FIG. 3 shows a block diagram of a circuit for the described embodiment of the invention. The video interface 10 and the A-to-D converter 14 are the same as in the prior-art circuit of FIG. 1. The phase-locked-loop (comprising the phase detector 11, the clock generator 12, and the control and timing circuitry 13) is also consistent with the prior art. The prior-art rendering circuit 15 has been replaced by a rendering circuit 17 that renders the pixels of the video input according to the local phase adjustment algorithm of the present invention. A global phase adjustment circuit 16 has been interposed between the output of the A-to-D converter 14 and the input to the rendering circuit 17. The global phase detection circuitry 18 processes the digitized video data stream to detect the locations of the video transitions and for this particular embodiment it receives inputs from the local phase adjustment circuit 17.

The embodiment of FIG. 3 compensates for global phase errors by adjusting the timing of the sampled video data stream into the rendering circuit 17. This is implemented by the global phase adjustment circuit 16, which comprises a pipelined delay circuit with an adjustable number of stages. With this approach, the timing of the pixel rendering operation is fixed relative to the internally generated horizontal sync.

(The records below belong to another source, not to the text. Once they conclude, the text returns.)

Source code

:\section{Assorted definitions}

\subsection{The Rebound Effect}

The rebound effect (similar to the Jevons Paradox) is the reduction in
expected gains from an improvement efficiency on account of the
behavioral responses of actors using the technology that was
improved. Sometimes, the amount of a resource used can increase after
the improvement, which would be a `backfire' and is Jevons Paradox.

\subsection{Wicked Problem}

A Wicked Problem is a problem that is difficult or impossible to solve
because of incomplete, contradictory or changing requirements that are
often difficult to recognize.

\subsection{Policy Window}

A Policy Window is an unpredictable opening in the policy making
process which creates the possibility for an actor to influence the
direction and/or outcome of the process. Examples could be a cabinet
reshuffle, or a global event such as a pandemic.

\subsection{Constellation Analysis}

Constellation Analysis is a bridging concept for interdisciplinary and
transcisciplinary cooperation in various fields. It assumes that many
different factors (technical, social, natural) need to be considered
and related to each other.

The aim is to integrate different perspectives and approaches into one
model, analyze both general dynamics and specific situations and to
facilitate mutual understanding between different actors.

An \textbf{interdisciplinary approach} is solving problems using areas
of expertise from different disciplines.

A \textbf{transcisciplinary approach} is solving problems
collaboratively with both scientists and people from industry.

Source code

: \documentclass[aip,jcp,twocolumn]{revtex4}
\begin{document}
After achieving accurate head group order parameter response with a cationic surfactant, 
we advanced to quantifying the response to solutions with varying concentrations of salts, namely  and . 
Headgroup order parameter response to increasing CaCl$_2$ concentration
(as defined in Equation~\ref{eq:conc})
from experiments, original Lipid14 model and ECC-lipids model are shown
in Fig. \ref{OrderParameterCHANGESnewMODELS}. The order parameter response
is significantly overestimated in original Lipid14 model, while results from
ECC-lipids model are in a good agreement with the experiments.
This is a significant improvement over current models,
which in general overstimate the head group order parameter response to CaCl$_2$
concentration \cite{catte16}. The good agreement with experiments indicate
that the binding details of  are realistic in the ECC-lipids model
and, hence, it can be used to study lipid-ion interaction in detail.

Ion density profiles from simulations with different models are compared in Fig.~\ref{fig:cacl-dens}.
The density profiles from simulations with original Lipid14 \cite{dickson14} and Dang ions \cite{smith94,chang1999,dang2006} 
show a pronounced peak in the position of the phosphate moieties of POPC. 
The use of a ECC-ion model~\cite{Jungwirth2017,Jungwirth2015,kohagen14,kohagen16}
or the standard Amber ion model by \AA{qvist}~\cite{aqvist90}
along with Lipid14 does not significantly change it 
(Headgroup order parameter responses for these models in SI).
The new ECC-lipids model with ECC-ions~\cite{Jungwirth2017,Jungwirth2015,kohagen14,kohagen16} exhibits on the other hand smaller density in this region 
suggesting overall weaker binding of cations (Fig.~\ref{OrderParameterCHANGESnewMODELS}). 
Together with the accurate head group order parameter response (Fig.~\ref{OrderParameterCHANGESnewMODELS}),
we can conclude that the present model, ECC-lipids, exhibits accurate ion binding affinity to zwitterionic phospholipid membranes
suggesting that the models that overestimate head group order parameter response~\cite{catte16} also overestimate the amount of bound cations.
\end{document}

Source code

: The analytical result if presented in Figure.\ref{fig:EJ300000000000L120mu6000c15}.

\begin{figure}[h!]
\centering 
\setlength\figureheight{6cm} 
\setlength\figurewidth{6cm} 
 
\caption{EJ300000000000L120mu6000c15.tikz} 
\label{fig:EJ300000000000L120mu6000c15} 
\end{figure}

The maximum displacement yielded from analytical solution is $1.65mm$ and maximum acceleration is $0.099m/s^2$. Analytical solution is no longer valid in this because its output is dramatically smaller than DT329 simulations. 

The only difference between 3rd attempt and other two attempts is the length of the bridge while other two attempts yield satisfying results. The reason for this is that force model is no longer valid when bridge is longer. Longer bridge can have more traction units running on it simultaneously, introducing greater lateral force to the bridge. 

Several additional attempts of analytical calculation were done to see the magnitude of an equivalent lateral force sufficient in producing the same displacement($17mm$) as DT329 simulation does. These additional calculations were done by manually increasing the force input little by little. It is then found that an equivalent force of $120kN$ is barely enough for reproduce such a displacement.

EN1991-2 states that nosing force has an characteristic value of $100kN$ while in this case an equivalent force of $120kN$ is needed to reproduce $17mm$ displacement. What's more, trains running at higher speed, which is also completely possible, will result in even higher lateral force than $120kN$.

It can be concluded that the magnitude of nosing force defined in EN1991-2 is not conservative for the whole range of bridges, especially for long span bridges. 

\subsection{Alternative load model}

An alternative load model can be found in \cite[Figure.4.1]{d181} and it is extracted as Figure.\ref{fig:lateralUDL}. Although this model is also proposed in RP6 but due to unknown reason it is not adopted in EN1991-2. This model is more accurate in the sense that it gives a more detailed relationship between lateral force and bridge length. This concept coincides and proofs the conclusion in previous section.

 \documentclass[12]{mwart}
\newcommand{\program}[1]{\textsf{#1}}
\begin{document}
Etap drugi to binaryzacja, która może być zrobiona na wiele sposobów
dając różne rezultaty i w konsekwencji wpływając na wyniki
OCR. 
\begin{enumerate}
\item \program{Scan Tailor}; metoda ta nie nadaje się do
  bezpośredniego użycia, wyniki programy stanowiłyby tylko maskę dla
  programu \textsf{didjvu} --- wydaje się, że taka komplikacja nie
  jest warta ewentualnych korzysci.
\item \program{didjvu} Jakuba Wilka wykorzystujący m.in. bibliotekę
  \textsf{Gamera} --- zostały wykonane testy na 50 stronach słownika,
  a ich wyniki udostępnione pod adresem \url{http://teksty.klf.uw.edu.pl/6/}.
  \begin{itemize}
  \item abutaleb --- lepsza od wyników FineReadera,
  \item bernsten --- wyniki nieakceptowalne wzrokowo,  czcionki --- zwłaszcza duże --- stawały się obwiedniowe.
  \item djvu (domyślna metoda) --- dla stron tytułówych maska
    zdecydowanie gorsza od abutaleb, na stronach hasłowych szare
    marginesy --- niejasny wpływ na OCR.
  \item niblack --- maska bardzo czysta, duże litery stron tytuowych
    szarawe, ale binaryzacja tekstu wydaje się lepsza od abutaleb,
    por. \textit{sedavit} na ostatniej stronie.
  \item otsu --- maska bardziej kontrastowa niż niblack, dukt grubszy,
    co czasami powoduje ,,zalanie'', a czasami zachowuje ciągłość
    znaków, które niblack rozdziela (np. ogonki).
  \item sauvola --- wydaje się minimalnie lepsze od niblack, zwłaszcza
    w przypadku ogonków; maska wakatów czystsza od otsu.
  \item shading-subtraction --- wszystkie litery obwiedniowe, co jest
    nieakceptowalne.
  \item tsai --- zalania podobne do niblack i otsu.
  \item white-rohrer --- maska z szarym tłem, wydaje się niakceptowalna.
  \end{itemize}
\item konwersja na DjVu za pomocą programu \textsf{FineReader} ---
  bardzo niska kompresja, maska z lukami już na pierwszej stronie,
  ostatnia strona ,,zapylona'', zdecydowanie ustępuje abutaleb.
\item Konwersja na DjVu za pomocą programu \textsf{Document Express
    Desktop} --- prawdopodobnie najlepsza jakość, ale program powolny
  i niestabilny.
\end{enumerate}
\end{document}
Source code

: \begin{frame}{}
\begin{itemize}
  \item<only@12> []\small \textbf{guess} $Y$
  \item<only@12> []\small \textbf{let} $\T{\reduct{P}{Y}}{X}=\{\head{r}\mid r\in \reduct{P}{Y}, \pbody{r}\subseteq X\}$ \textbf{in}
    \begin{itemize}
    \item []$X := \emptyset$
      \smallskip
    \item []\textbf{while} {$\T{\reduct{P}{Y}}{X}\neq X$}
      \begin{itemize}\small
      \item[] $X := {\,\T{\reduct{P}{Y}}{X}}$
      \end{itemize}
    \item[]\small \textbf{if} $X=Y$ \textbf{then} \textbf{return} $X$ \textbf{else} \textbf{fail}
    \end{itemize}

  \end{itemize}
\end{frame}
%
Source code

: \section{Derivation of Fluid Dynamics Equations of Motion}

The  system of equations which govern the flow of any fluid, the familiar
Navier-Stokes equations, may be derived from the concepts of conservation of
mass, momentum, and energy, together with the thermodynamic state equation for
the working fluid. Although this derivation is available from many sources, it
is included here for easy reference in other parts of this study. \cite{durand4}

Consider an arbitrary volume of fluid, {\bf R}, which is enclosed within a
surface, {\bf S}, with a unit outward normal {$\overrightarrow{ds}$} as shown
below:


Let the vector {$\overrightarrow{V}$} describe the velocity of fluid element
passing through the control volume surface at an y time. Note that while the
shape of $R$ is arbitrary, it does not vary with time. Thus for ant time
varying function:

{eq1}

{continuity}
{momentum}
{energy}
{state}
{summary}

An alternate approach for implementing the global phase adjustment would be to integrate this function into the control and timing circuitry by providing an adjustment to the timing of the control signals to the rendering operation. With this latter approach, the timing of the data stream into the rendering circuit would be fixed, but the timing of the rendering operation relative to the horizontal sync would then be adjusted to correct for a global phase error.

The global phase adjustment circuit 16 in FIG. 3 is shown in detail in FIG. 4. It comprises a sequential pipeline of five registers, that are all clocked with the A-to-D sample clock, plus a group of four dual-input selectors that allow any one of the five registers to be selected as the circuit output. A 3-bit control input is used to select one of the five registers, and thereby the delay time of the video data stream through the circuit. In the first rank of selectors, either register 45 or register 44 is output by selector 46, and either register 43 or register 42 is output by selector 47. In the second rank, either the output from selector 46 or the output from selector 47 is output by selector 48. Finally, either the output from selector 48 or the output from register 41 is gated to the output of the circuit by selector 49. For nominal timing, register 43 would be selected as the circuit output. The delay through this circuit can then be optionally increased or decreased by either one or two clock cycles from the nominal delay time.

The preferred embodiment of the global phase adjustment algorithm, as previously described, compensates for global phase errors by selecting between three available clock phases (e.g., between phases 211, 212, or 213 in FIG. 2A). This selection only requires the use of three of the five available delay times in the global phase adjustment circuit 16, and it employs the nominal delay time and the delays of +1 clock-cycle from the nominal delay. The extended delay range of +2 clock-cycles has been included in the global phase adjustment circuit 16 for the application of the invention to color video.

Analog color video interfaces can be implemented with three separate analog inputs, one for each of the red, green, and blue color components. Although separate sync signals can be employed, many such interfaces include composite sync on the green video input. When the present invention is used for color video, the monochrome video circuit of FIG. 3 can be used for the green video input. Additional circuits are then required to process the red and the blue video inputs. At minimum, each of these additional circuits comprises a video interface 10, an A-to-D converter 14, a global phase adjustment circuit 16, and a pixel rendering circuit 17 that implements the local phase adjustment algorithm. Depending on the requirements of the specific application, the red and blue video channels might also require global phase detection circuits 18.

An important consideration for color video is that the recovered images for each of the color components must be correctly aligned. For example, if the green input was shifted by one pixel due to a significant phase error, but the red and blue channels were not shifted, this would generate artifacts in the recovered composite image, such as false colors at edges in the image. Fortunately, the phase for the red and blue inputs is usually aligned very closely to the phase of the green input. In some cases the largest contribution to the relative phase tolerance between the separate color signals may be an allowance for a difference in the length of the interfacing cables.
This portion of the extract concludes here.